### Problem statement
Return, from the material below, each line in which the word "situation" is present.

_ _ _ _ _

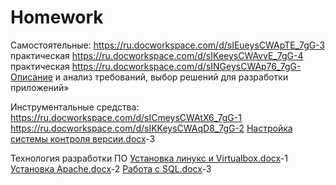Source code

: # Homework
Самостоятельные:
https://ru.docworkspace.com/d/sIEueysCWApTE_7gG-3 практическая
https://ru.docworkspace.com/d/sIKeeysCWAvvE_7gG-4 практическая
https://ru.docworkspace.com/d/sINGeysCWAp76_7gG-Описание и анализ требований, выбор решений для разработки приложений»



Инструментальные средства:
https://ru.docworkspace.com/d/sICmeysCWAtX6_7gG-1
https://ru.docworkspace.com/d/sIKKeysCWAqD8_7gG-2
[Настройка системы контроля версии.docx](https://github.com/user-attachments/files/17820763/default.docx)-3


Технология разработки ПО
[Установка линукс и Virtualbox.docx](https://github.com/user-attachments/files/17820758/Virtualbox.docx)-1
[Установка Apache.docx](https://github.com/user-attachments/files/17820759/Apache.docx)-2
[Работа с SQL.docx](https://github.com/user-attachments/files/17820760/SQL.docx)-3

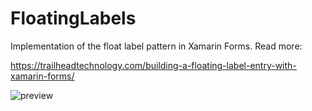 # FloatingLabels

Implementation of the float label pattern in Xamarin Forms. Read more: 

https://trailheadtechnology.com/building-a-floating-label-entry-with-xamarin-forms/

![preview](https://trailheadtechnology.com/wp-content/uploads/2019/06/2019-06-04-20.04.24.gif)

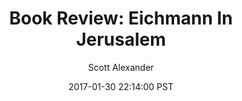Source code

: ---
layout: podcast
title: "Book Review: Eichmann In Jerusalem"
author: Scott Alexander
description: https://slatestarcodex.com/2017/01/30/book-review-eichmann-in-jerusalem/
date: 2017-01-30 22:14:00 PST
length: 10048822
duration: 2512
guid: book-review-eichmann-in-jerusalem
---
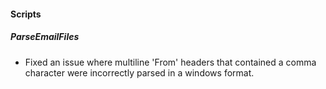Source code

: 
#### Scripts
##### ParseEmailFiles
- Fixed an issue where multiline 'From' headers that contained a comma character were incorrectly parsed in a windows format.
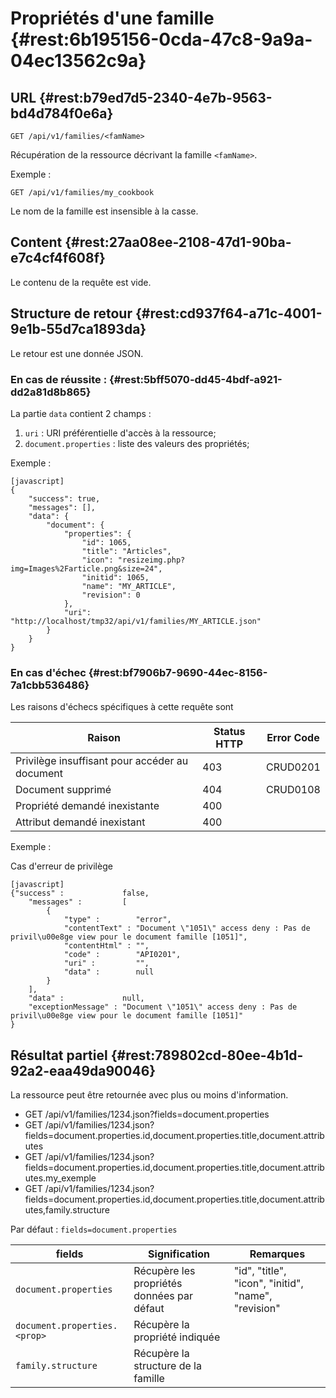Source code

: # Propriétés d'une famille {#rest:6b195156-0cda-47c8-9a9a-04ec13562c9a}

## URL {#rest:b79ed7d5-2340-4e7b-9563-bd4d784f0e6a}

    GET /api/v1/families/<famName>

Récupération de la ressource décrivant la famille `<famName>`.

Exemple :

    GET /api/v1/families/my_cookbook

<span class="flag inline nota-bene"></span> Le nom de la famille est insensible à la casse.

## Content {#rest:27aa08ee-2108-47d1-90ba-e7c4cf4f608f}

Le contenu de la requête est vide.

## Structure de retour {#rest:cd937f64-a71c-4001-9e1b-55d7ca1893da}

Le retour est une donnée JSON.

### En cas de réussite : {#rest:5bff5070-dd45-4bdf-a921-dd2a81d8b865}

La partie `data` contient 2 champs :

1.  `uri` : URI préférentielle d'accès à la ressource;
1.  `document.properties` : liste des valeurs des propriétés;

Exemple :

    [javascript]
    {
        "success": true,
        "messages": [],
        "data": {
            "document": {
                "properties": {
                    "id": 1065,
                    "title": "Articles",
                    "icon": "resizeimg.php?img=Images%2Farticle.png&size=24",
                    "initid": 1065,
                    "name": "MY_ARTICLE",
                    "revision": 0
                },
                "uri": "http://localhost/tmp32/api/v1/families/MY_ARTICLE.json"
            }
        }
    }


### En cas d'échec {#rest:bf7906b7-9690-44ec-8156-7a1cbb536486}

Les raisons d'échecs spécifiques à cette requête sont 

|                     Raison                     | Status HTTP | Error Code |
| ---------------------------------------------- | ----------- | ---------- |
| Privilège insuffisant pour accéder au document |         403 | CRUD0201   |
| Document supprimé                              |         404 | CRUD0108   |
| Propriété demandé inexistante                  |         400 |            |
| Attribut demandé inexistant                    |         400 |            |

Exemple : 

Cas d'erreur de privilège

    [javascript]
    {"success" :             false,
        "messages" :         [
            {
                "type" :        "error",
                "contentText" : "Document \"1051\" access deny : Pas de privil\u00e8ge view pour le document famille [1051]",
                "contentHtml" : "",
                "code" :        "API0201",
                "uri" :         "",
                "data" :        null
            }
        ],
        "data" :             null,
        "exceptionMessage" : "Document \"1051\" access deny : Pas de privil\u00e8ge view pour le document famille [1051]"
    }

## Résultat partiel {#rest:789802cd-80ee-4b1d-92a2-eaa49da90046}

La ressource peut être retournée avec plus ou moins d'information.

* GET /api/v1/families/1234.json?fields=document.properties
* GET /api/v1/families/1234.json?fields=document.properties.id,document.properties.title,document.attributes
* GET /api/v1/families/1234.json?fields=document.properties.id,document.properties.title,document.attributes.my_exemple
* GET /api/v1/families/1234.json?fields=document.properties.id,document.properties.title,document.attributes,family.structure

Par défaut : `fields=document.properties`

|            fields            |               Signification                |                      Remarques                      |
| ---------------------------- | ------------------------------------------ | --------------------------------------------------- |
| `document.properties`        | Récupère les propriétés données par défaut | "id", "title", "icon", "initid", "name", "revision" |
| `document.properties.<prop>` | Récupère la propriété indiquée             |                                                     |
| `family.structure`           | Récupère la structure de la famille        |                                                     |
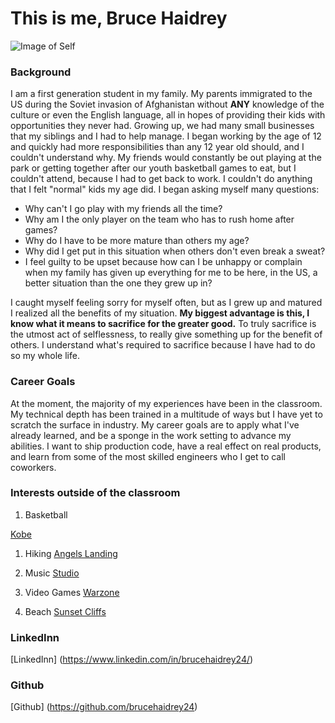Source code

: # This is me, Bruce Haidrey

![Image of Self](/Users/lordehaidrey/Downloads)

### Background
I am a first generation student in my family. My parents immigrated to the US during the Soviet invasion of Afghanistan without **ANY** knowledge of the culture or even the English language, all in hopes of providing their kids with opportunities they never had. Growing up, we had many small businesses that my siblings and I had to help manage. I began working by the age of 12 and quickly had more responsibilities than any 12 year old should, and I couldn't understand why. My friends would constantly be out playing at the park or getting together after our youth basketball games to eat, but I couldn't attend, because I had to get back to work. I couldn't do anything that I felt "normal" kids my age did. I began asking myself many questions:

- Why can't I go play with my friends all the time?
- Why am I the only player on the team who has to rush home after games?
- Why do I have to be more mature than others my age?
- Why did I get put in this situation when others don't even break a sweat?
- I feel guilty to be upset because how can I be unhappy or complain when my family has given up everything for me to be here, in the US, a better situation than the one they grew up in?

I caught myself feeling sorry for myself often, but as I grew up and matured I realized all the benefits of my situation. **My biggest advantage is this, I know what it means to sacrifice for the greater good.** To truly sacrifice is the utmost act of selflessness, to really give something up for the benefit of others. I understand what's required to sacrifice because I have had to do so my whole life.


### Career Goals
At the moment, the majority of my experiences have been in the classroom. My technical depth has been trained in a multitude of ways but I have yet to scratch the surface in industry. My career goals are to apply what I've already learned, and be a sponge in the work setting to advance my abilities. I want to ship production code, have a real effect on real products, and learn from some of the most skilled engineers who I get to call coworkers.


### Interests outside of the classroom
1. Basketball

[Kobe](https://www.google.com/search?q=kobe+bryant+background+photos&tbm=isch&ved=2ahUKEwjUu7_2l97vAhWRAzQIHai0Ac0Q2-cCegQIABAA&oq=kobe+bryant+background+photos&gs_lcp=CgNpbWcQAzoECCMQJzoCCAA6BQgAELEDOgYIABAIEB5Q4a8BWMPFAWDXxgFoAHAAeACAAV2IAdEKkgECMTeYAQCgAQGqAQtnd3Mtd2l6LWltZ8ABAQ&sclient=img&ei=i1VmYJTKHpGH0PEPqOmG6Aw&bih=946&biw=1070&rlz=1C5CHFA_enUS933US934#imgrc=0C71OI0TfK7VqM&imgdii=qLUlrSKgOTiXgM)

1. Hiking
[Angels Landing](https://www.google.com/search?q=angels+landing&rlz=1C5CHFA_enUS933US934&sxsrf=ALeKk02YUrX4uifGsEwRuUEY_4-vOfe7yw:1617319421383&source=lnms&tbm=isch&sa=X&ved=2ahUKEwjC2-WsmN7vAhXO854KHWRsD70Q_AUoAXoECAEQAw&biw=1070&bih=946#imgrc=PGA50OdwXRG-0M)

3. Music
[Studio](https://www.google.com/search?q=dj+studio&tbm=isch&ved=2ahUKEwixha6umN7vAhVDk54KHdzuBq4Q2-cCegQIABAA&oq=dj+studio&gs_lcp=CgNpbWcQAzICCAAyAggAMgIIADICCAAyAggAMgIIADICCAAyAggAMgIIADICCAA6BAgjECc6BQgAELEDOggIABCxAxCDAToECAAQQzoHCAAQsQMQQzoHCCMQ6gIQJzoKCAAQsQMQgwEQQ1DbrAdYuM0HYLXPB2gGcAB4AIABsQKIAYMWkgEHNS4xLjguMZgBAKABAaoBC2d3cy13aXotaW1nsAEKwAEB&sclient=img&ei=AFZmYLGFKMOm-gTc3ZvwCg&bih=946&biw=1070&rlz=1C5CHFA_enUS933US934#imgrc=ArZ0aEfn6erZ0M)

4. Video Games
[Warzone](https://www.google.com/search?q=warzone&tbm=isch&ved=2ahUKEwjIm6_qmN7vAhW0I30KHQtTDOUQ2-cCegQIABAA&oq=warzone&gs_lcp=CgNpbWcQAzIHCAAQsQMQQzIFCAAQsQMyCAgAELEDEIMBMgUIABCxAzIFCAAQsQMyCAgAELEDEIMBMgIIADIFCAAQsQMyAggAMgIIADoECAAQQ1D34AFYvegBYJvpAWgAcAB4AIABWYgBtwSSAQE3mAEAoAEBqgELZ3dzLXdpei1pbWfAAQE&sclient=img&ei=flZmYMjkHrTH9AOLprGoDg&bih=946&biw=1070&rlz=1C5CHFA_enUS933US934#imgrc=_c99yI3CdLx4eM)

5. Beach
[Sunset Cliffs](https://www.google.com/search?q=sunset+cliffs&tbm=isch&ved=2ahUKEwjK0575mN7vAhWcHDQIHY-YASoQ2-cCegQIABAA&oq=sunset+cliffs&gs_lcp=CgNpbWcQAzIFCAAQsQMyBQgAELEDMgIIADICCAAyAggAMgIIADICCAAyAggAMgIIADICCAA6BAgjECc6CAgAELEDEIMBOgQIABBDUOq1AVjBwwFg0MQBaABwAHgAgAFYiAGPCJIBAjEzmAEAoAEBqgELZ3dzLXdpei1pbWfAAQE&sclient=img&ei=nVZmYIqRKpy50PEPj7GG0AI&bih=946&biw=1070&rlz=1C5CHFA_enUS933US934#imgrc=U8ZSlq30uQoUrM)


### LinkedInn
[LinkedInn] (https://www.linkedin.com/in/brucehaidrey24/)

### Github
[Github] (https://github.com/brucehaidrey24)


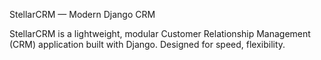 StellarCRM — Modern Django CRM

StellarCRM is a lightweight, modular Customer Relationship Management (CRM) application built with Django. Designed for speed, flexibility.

_ _ _ _ _

### The completed task
- Why did I get put in this situation when others don't even break a sweat?
- I feel guilty to be upset because how can I be unhappy or complain when my family has given up everything for me to be here, in the US, a better situation than the one they grew up in?
I caught myself feeling sorry for myself often, but as I grew up and matured I realized all the benefits of my situation. **My biggest advantage is this, I know what it means to sacrifice for the greater good.** To truly sacrifice is the utmost act of selflessness, to really give something up for the benefit of others. I understand what's required to sacrifice because I have had to do so my whole life.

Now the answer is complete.